The Situation
The VSAN system consisted of three nodes, each with one solid state drive (SSD) and seven hard drives (HDD). The initial drive failure was an SSD on the one of the nodes. The second drive failure was an SSD on a separate node. The 24 drives appear in the VSAN as individual VMFS data stores. Each Virtual Machine (and snapshot) in this case was comprised of a file level RAID made up of six individual files.
The Solution
The system integrator sent all 24 drives to the Ontrack lab in Singapore via priority shipping. Once received, the drives were imaged and the Ontrack engineers began reassembling the data. The affected Virtual Machine was found to contain three individual virtual disks with between one and four active snapshots each.
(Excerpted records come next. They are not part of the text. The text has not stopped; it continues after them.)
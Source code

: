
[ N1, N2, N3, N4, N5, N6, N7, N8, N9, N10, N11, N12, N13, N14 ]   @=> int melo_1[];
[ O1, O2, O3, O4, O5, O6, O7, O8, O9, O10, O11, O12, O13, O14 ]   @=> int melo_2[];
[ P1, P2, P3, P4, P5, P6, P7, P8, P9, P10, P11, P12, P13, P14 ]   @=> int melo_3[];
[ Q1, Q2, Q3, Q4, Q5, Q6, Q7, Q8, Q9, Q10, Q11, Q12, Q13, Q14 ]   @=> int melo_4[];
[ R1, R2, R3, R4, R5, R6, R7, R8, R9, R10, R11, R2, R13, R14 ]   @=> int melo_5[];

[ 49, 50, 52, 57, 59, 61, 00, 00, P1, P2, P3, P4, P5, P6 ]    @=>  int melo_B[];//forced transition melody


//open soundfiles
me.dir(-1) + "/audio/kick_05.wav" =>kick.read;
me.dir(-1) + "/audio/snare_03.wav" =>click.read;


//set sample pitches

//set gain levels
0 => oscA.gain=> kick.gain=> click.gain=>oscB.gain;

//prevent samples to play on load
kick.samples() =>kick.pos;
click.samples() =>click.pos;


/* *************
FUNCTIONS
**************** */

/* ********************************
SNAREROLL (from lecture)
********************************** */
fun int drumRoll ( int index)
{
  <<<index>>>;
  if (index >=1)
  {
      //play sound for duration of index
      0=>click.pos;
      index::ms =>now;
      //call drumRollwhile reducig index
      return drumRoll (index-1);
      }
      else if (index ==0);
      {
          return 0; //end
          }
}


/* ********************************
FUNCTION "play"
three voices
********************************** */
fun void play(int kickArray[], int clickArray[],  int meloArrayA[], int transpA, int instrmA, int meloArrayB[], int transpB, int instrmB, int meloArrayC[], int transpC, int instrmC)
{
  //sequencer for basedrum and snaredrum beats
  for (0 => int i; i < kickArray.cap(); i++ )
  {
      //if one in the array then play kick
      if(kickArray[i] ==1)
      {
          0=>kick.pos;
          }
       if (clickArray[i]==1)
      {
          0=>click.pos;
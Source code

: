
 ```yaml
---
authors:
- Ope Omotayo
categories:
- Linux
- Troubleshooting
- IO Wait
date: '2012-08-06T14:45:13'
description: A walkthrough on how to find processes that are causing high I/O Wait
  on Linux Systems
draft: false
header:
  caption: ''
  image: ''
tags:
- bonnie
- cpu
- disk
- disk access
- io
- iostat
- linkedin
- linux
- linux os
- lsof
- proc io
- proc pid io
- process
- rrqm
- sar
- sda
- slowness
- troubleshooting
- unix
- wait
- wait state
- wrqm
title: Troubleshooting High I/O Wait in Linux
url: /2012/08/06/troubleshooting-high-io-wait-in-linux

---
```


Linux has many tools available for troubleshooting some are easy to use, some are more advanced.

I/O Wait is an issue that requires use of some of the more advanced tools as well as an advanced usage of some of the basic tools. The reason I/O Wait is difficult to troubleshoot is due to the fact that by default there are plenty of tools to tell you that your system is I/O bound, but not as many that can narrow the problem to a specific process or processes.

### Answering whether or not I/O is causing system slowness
The virtual disk and snapshot VMDKs were found to be comprised of a mix of file level RAID1s and RAID10s in the VSAN system. Several of the RAID10 VMDKs were found to be degraded. Using proprietary recovery tools, engineers at Ontrack were able to map the VSAN files and rebuild the file level RAIDs, excluding degraded files where appropriate. Once the snapshots were merged, Ontrack was able to recover all of the data for the three crucial Virtual Disks which included four individual Microsoft Exchange Databases.
The Resolution
The customer was relieved to receive all of their critical corporate email data back within days of initial contact with Ontrack. Overall, 12TB of data was processed at the VMFS level data in order to locate, reassemble and recover the critical 256GB of Exchange data on the NTFS level. This was a complex recovery due to all of the different layers involved. Fortunately Ontrack
is ahead of the curve and developed custom tools to work within the VSAN environment back in 2014.